INSTRUCTIONS FOR THE TASK: How many of the lines below hold the word "past"? Answer only with the number.

DATASET RECORDS:
══════════════════════════════

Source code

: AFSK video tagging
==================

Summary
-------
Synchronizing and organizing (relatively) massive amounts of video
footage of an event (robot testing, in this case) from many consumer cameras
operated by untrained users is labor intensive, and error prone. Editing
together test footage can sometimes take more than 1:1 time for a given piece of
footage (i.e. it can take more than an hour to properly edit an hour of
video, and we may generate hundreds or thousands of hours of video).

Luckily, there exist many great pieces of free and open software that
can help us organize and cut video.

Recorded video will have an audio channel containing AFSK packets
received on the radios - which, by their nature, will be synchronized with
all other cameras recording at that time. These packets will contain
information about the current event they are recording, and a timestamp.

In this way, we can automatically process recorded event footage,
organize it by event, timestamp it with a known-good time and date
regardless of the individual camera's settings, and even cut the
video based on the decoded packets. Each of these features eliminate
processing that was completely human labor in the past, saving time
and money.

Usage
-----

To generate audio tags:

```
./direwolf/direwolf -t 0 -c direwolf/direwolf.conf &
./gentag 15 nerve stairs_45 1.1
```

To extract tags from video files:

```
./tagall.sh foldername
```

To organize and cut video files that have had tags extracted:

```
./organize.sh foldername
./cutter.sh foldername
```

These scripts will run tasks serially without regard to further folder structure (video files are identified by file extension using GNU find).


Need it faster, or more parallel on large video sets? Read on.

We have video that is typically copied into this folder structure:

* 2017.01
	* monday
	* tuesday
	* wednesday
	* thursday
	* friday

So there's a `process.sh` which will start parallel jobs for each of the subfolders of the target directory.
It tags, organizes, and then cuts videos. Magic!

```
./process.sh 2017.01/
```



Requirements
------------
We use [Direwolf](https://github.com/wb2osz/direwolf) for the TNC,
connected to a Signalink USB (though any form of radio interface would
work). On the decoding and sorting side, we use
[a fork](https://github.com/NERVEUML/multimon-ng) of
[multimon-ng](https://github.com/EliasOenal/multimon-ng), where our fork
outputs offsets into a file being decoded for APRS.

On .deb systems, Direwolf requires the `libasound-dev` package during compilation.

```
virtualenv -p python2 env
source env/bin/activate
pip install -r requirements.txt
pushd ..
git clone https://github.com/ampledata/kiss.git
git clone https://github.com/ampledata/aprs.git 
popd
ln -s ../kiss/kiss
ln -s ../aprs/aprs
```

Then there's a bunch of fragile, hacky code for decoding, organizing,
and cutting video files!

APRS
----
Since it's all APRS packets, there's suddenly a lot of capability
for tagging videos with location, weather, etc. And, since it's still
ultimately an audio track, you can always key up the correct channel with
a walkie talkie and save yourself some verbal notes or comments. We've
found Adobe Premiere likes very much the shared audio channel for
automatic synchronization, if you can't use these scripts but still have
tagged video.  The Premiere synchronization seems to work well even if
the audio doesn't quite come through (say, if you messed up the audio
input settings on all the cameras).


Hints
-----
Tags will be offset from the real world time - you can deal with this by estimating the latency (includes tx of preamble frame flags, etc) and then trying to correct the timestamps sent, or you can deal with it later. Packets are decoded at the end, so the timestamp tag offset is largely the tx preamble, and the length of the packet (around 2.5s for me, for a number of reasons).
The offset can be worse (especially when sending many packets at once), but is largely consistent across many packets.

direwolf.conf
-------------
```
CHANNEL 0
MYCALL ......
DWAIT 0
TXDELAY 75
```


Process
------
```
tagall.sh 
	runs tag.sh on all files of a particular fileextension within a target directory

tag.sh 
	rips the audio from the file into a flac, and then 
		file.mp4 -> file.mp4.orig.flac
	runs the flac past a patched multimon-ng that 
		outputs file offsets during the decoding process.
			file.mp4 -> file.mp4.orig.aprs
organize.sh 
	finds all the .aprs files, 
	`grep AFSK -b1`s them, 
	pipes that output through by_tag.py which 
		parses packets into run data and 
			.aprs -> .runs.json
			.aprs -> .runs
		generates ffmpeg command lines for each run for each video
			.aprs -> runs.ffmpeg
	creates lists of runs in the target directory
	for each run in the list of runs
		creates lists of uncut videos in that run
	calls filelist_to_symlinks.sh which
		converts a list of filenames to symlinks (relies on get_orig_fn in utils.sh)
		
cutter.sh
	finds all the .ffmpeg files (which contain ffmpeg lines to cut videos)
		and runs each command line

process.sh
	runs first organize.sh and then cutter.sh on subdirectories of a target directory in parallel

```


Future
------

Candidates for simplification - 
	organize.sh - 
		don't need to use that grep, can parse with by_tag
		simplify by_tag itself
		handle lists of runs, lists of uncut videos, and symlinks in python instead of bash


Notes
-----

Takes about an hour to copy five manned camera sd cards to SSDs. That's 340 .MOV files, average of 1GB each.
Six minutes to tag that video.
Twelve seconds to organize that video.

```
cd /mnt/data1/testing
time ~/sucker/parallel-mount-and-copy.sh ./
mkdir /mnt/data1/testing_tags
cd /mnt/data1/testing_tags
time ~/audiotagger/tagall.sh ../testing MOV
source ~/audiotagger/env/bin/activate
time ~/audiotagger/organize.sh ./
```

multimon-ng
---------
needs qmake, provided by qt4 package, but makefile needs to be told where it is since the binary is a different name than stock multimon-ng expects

══════════════════════════════

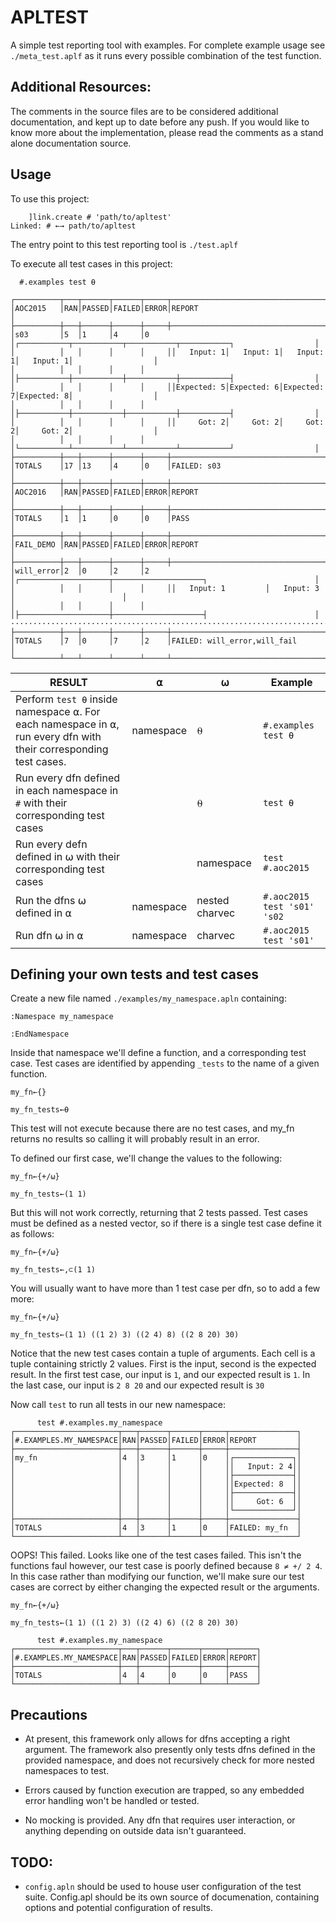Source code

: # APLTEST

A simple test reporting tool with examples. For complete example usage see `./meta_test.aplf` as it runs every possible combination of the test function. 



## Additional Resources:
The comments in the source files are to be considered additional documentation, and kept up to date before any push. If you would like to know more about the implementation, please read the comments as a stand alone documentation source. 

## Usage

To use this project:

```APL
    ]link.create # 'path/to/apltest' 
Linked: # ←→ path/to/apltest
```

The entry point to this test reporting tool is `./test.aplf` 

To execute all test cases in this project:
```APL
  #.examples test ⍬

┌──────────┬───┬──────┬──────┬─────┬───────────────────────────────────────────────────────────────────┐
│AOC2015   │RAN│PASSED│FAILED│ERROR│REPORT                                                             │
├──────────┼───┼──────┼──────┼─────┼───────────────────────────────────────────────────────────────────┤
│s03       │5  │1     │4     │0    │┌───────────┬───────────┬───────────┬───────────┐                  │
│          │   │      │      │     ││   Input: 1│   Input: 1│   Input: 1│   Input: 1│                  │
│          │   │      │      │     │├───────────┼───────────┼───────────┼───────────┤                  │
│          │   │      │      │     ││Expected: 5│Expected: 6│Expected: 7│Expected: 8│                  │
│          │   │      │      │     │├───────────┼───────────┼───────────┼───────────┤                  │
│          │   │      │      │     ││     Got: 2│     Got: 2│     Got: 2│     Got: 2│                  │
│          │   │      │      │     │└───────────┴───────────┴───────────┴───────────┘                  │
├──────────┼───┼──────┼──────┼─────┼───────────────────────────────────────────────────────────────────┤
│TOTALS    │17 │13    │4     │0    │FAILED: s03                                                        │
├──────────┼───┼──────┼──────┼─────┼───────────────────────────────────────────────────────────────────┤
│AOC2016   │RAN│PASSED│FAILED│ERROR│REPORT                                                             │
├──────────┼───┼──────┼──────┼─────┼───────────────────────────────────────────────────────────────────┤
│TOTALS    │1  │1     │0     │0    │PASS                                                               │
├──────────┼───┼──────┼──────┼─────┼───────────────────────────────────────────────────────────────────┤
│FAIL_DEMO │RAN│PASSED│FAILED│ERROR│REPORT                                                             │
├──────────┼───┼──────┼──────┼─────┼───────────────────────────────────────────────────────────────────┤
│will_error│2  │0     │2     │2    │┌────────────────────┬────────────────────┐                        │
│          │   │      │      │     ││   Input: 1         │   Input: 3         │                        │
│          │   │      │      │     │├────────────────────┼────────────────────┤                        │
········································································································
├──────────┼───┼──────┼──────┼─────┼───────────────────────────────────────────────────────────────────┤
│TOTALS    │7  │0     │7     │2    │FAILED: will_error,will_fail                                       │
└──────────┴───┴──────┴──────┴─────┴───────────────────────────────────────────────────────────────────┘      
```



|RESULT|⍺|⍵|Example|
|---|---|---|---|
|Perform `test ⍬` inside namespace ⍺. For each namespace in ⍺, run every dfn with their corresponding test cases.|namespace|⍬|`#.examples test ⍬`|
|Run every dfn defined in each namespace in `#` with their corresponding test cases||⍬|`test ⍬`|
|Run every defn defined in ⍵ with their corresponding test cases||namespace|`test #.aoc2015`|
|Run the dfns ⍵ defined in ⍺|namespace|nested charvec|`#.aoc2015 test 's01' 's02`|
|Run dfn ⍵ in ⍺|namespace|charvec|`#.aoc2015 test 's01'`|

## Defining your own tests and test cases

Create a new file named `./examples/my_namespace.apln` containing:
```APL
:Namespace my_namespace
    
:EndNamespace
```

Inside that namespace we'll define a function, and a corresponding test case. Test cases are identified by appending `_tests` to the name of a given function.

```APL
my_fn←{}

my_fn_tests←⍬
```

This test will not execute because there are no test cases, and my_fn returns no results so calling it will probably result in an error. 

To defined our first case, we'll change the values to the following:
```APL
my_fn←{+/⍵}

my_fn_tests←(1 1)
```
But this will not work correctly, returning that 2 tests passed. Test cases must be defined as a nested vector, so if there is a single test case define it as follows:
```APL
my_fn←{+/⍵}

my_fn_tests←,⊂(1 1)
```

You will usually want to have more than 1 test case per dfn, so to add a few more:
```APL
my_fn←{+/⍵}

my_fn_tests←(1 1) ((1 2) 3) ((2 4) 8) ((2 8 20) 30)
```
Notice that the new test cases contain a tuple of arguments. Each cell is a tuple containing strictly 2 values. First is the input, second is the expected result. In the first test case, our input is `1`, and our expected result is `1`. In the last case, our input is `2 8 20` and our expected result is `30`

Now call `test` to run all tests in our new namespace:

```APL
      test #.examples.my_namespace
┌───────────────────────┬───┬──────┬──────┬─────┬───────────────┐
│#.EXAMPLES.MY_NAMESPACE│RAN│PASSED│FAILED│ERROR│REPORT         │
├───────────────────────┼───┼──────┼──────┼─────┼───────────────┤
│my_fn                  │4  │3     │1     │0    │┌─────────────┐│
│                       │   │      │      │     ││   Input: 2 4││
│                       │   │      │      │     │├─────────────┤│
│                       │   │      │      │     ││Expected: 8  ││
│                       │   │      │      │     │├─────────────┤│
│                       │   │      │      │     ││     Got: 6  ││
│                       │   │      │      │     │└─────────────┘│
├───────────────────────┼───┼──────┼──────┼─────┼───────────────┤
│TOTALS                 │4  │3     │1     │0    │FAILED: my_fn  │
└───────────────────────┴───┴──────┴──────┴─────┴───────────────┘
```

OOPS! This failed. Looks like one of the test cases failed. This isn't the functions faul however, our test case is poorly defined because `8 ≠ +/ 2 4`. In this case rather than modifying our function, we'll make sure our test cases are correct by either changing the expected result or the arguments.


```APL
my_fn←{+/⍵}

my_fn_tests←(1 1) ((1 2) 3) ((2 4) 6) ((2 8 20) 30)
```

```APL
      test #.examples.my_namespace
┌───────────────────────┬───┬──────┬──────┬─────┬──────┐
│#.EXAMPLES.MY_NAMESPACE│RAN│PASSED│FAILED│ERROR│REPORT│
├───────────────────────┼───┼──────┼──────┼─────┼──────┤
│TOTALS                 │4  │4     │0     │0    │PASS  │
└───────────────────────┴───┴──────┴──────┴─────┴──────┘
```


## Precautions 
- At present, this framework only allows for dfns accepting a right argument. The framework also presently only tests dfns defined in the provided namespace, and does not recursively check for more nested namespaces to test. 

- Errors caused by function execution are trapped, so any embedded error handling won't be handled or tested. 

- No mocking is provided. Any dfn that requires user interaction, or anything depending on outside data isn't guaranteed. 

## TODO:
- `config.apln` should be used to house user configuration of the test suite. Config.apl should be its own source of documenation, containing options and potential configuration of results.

══════════════════════════════

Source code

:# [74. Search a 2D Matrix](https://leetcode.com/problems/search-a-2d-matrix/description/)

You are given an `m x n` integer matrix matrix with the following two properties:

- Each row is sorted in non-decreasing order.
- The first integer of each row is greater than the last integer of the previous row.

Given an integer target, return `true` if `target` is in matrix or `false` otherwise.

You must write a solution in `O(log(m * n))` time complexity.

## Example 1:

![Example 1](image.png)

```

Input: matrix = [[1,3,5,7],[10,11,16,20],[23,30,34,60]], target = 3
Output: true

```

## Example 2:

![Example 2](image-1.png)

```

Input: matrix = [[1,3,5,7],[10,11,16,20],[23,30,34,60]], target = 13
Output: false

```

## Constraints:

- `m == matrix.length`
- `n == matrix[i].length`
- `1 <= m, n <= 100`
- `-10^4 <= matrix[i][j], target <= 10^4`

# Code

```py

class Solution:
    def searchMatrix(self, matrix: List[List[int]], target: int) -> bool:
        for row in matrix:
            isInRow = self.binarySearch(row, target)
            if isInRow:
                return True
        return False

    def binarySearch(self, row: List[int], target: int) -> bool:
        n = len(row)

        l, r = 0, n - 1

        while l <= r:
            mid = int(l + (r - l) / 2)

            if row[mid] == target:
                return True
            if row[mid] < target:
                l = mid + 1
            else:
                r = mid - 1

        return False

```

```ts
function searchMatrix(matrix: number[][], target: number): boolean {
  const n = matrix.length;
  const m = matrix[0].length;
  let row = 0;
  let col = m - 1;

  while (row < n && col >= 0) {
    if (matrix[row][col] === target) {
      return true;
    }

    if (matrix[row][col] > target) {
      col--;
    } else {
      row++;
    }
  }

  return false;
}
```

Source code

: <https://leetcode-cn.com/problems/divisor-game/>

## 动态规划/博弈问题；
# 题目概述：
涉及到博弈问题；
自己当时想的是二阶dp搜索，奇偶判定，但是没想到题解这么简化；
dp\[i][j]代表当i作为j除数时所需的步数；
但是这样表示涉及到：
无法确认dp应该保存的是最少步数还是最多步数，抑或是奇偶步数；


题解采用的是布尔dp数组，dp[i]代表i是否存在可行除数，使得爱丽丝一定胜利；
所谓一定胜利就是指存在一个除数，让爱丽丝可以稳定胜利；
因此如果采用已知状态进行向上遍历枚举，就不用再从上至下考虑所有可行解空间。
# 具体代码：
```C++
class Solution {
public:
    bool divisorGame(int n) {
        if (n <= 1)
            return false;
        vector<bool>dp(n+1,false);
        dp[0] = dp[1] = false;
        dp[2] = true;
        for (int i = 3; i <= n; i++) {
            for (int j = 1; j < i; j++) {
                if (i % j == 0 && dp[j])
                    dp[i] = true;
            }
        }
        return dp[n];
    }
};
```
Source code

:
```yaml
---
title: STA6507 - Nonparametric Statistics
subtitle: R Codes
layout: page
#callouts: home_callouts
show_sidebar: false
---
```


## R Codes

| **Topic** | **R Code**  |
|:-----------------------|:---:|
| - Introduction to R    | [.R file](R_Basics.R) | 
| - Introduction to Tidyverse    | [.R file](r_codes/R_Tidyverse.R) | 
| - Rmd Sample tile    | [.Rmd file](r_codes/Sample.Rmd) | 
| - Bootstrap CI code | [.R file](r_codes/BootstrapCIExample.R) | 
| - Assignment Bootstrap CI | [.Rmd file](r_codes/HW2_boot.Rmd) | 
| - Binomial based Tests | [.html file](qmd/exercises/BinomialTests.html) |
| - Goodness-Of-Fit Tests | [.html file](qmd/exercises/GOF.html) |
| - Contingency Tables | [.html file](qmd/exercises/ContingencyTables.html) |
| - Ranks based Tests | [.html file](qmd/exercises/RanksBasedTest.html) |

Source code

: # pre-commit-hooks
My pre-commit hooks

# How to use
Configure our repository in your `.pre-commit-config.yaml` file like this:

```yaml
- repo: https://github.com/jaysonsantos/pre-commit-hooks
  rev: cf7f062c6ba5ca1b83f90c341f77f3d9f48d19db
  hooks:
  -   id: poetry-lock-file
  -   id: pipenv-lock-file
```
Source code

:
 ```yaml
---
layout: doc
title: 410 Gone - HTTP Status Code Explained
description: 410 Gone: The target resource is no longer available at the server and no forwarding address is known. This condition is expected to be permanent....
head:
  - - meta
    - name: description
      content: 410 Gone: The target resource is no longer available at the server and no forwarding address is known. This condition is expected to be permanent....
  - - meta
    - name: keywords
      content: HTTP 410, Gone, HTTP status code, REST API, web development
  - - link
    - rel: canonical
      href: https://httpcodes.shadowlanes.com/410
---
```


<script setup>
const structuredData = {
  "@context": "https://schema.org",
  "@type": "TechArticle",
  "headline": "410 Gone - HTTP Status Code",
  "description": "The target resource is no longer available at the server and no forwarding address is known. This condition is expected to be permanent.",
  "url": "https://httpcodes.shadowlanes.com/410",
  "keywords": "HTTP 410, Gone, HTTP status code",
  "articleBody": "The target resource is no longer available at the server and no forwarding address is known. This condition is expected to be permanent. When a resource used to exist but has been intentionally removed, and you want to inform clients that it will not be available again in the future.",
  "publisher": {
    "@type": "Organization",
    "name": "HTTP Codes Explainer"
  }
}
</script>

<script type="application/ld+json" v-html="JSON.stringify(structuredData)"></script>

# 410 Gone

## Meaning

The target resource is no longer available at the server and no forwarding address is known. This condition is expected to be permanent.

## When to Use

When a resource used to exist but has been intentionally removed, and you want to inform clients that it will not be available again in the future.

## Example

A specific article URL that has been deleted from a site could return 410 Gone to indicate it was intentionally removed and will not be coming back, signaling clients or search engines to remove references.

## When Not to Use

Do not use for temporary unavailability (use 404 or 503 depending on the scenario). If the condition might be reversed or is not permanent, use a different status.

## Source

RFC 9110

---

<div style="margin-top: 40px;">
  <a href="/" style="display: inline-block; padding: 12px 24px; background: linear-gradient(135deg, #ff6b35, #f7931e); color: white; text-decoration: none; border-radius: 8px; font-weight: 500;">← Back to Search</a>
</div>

══════════════════════════════

TASK RESPONSE: 2